José Cueli
Los toreros de la mañana
Al estampido del tradicional chupinazo y el clamoreo de los pamplonicas, se juntaron las sílabas del štorero, torero!, a San Fermín, patrono de las fiestas y la estampida de los toros por las calles mojadas y los desplantes más o menos ingeniosos de los mozos. Hasta que sonó la hora de la desgracia para algunos, corneados por los bureles, dándole su sabor a muerte a la feria que tornó universal Hemingway. Aparte los entre recortes y galleos a los toros realizados por los chavales, un mozo después de saltar sin pensarlo de una de las trancas, o sintió el salto al vacío, ese caer en un hoyo sin fin -que habla Le Roy- enlazando deseo y muerte y dando por resultado la belleza. Ese salto palpitante, deslumbrador, como un borbotón de vida, con los toros a escasos metros. Esa caída al vacío, al agujero negro, ahí donde no hay nada. Ahí donde se encuentra la muerte, abierta, en desborde hecho deseo.

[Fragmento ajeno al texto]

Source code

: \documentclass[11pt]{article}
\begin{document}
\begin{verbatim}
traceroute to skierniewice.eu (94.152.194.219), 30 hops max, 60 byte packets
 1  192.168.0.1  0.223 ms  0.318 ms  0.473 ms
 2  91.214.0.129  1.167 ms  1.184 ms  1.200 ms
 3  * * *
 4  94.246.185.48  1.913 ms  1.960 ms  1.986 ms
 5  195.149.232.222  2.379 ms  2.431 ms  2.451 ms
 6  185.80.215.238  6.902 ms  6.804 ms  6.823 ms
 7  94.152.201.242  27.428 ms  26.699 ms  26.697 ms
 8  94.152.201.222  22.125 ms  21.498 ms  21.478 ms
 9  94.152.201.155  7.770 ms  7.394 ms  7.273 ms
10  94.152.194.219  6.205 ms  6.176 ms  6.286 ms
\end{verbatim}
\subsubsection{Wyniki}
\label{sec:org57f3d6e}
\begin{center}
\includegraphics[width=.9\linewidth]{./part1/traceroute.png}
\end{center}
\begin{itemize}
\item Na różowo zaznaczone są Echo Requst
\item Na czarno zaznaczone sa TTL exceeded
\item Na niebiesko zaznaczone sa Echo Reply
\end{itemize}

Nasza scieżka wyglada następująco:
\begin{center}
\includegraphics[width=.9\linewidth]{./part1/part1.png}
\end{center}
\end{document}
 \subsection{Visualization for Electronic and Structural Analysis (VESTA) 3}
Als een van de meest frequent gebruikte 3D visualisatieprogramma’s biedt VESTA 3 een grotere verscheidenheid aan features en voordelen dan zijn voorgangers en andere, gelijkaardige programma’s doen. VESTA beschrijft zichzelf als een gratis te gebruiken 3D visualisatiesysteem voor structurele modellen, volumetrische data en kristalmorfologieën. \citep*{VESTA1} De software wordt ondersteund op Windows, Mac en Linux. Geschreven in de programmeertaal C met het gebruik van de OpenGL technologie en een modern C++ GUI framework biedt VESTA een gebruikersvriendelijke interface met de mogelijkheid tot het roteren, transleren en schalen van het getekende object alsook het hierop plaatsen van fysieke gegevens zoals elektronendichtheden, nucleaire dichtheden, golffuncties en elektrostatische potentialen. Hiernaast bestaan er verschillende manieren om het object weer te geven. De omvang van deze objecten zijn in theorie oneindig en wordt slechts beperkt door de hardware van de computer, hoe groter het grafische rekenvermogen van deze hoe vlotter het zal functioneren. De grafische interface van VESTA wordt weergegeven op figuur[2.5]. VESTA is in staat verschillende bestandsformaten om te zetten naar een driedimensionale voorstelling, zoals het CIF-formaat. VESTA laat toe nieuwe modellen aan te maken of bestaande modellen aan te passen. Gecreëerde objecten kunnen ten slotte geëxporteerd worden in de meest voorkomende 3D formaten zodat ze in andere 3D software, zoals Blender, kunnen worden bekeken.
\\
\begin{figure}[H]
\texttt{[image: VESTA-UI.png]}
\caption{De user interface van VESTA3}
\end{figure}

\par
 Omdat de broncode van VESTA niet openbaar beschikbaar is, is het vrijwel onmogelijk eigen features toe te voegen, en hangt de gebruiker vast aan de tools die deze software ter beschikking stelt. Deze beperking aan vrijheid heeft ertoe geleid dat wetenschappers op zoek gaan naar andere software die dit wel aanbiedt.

Sombra encarnada en el misterio entre el tiempo y el espacio que se esfuma y se va. Tiempo del salto y el esquivar de cornadas en el espacio en la fugacidad del instante, en el deseo de jugar con la muerte, creyendo vencerla, en recortes cargados de hondura, la caída sin gloria, sin más recuerdo que el consignado en las notas taurinas de los diarios. Donde los únicos vivos son los muertos.
Y fuera de estas pinceladas de muerte -la verdad del toreo- el gris monótono de las corridas actuales; pocas luces, poco brillo -chispazos del Juli y el valor del Zotoluco, El Fandi y Ferrara-, sólo la alegría en los tendidos, los grupos con sus cantos y bailes, vestimenta blanca, boina y pañolín rojo y la música mexicana triunfadora: "Pero sigo siendo el rey... Una piedra en el camino me enseñó que mi destino era rodar y rodar"... por el vacío. Viva imagen del destino.